J.B. Spins

Jazz, film, and improvised culture.

Monday, June 09, 2014

KINO! ’14: West

During the late 1960s, the New Left popularized the slogan “the personal is political.” They did not do Nelly Senff any favors by doing so. When she crosses over to West Berlin, she cites “personal reasons” as her motivation, but the Allied security services are primed to distrust such evasive answers, for good reason. Senff quickly learns she might be unwittingly caught amidst a wider conspiracy in Christian Schwochow’s West (trailer here), which screens during the 2014 KINO! Festival of German Films in New York.
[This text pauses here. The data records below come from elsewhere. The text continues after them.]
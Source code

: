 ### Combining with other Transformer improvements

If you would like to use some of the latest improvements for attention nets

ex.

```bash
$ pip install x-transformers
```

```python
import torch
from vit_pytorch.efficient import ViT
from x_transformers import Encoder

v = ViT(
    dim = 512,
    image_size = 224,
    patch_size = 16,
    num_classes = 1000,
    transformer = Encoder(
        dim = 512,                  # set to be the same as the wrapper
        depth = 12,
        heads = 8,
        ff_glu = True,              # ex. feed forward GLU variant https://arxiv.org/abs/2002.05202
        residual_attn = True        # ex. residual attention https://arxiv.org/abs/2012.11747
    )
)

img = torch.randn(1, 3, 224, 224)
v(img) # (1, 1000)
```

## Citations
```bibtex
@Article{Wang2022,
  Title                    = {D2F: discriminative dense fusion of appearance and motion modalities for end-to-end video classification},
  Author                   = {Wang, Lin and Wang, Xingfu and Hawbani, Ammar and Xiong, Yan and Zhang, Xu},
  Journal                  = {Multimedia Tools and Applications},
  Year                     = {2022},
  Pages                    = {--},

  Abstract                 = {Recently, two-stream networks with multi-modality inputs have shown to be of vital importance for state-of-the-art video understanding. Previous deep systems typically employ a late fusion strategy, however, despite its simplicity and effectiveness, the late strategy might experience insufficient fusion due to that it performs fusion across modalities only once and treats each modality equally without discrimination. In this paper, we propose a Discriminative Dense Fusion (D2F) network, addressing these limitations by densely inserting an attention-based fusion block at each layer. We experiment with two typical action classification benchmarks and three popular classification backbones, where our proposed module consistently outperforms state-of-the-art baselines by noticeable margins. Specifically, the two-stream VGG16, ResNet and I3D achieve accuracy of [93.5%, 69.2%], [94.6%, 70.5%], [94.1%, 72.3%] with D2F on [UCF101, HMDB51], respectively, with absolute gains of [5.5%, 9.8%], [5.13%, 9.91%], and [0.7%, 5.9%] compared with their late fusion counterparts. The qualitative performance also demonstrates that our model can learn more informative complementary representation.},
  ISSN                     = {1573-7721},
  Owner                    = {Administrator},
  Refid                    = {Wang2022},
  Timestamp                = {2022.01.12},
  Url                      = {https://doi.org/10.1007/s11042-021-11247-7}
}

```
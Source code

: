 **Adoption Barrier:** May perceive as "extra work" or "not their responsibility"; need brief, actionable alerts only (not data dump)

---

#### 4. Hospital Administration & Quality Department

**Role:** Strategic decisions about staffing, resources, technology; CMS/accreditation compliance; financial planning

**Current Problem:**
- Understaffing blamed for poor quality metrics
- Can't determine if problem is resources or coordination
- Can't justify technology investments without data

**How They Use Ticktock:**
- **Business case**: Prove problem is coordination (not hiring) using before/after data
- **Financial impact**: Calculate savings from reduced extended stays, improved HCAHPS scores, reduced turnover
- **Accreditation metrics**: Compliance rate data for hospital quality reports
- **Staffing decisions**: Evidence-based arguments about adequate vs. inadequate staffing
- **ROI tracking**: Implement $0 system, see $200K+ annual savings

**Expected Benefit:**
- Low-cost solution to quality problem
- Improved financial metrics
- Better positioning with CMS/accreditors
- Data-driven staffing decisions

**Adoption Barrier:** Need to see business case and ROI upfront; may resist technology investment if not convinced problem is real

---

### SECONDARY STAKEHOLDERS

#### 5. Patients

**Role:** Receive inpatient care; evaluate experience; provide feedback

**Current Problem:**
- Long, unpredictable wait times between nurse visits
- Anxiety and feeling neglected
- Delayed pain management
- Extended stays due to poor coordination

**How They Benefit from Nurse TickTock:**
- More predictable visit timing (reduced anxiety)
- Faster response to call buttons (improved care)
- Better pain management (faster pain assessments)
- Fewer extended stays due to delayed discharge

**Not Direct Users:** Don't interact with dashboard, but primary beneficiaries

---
Senff was once a leading scientist in East Germany, much like her late Russian partner, Wassilij. He was an erratic presence in her life and that of their son, Alexej, but they still miss him dearly. Therefore, it is a bit of a shock when Senff learns her roguish lover was also a Stasi courier, who perhaps faked his death to escape their grasp. Keen to find out his whereabouts, the various agencies withhold Senff’s requisite approvals until she gives them answers. That means for the foreseeable future, she and Alexej will be stuck in the gray, institutional Marienfelde Refugee Center and not legally employable.

The respectable West is not nearly comparable to Petzold’s Barbara or Donnersmarck’s The Lives of Others, but it never seeks to excuse or deny the human rights violations of the GDR regime. From what we see and hear in the film, life in the East was pretty bad. There is a fair amount of moral equivalency going on, but the Americans emerge looking the best, thanks to the sympathetic presentation and portrayal of CIA agent John Bird, playing with finely nuanced sensitivity by Jacky Ido.

For similar reasons, the obvious comparison between Nina Hoss’s Dr. Barbara Wolff and Jördis Triebel is not favorable to the latter. She does a fine expressing Senff’s mounting paranoia, but she cannot reach the same levels of diffident defiance and quiet vulnerability.

Frankly, in terms of its structure and tenor, West is a bit erratic. Just when it is poised to become a Brezhnev era Third Man, it pulls back from the brink, settling for more domestic dramas. Still, it definitely convinces viewers government buildings are no place to raise a child. It also takes seriously the notion of Stasi persecution targeting GDR defectors.

Ultimately, West works towards a hopeful statement rather than an angry one, making it an interesting film to see in conjunction with Dercourt’s A Pact, also screening during the festival. It is a work of some merit, but it lacks the moral heft and tragic pay-off of its more heralded predecessors. Recommended with minor reservations, West opens this year’s non-MoMA KINO! with an invite only screening at the Museum of the Moving Image this Thursday (6/12), in advance of a forthcoming New York theatrical release.